Start of DATA
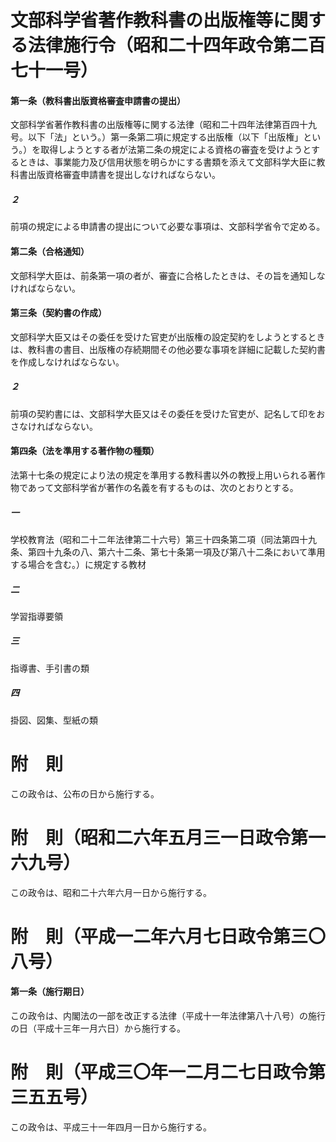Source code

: # 文部科学省著作教科書の出版権等に関する法律施行令（昭和二十四年政令第二百七十一号）
#### 第一条（教科書出版資格審査申請書の提出）
文部科学省著作教科書の出版権等に関する法律（昭和二十四年法律第百四十九号。以下「法」という。）第一条第二項に規定する出版権（以下「出版権」という。）を取得しようとする者が法第二条の規定による資格の審査を受けようとするときは、事業能力及び信用状態を明らかにする書類を添えて文部科学大臣に教科書出版資格審査申請書を提出しなければならない。
##### ２
前項の規定による申請書の提出について必要な事項は、文部科学省令で定める。
#### 第二条（合格通知）
文部科学大臣は、前条第一項の者が、審査に合格したときは、その旨を通知しなければならない。
#### 第三条（契約書の作成）
文部科学大臣又はその委任を受けた官吏が出版権の設定契約をしようとするときは、教科書の書目、出版権の存続期間その他必要な事項を詳細に記載した契約書を作成しなければならない。
##### ２
前項の契約書には、文部科学大臣又はその委任を受けた官吏が、記名して印をおさなければならない。
#### 第四条（法を準用する著作物の種類）
法第十七条の規定により法の規定を準用する教科書以外の教授上用いられる著作物であって文部科学省が著作の名義を有するものは、次のとおりとする。
##### 一
学校教育法（昭和二十二年法律第二十六号）第三十四条第二項（同法第四十九条、第四十九条の八、第六十二条、第七十条第一項及び第八十二条において準用する場合を含む。）に規定する教材
##### 二
学習指導要領
##### 三
指導書、手引書の類
##### 四
掛図、図集、型紙の類
# 附　則
この政令は、公布の日から施行する。
# 附　則（昭和二六年五月三一日政令第一六九号）
この政令は、昭和二十六年六月一日から施行する。
# 附　則（平成一二年六月七日政令第三〇八号）
#### 第一条（施行期日）
この政令は、内閣法の一部を改正する法律（平成十一年法律第八十八号）の施行の日（平成十三年一月六日）から施行する。
# 附　則（平成三〇年一二月二七日政令第三五五号）
この政令は、平成三十一年四月一日から施行する。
End of DATA
_WORK ITEM_.
Set down every entry word for word, but omit the pictures.

_ANSWER FOR THIS EXERCISE_.
Source code

: # 文部科学省著作教科書の出版権等に関する法律施行令（昭和二十四年政令第二百七十一号）
#### 第一条（教科書出版資格審査申請書の提出）
文部科学省著作教科書の出版権等に関する法律（昭和二十四年法律第百四十九号。以下「法」という。）第一条第二項に規定する出版権（以下「出版権」という。）を取得しようとする者が法第二条の規定による資格の審査を受けようとするときは、事業能力及び信用状態を明らかにする書類を添えて文部科学大臣に教科書出版資格審査申請書を提出しなければならない。
##### ２
前項の規定による申請書の提出について必要な事項は、文部科学省令で定める。
#### 第二条（合格通知）
文部科学大臣は、前条第一項の者が、審査に合格したときは、その旨を通知しなければならない。
#### 第三条（契約書の作成）
文部科学大臣又はその委任を受けた官吏が出版権の設定契約をしようとするときは、教科書の書目、出版権の存続期間その他必要な事項を詳細に記載した契約書を作成しなければならない。
##### ２
前項の契約書には、文部科学大臣又はその委任を受けた官吏が、記名して印をおさなければならない。
#### 第四条（法を準用する著作物の種類）
法第十七条の規定により法の規定を準用する教科書以外の教授上用いられる著作物であって文部科学省が著作の名義を有するものは、次のとおりとする。
##### 一
学校教育法（昭和二十二年法律第二十六号）第三十四条第二項（同法第四十九条、第四十九条の八、第六十二条、第七十条第一項及び第八十二条において準用する場合を含む。）に規定する教材
##### 二
学習指導要領
##### 三
指導書、手引書の類
##### 四
掛図、図集、型紙の類
# 附　則
この政令は、公布の日から施行する。
# 附　則（昭和二六年五月三一日政令第一六九号）
この政令は、昭和二十六年六月一日から施行する。
# 附　則（平成一二年六月七日政令第三〇八号）
#### 第一条（施行期日）
この政令は、内閣法の一部を改正する法律（平成十一年法律第八十八号）の施行の日（平成十三年一月六日）から施行する。
# 附　則（平成三〇年一二月二七日政令第三五五号）
この政令は、平成三十一年四月一日から施行する。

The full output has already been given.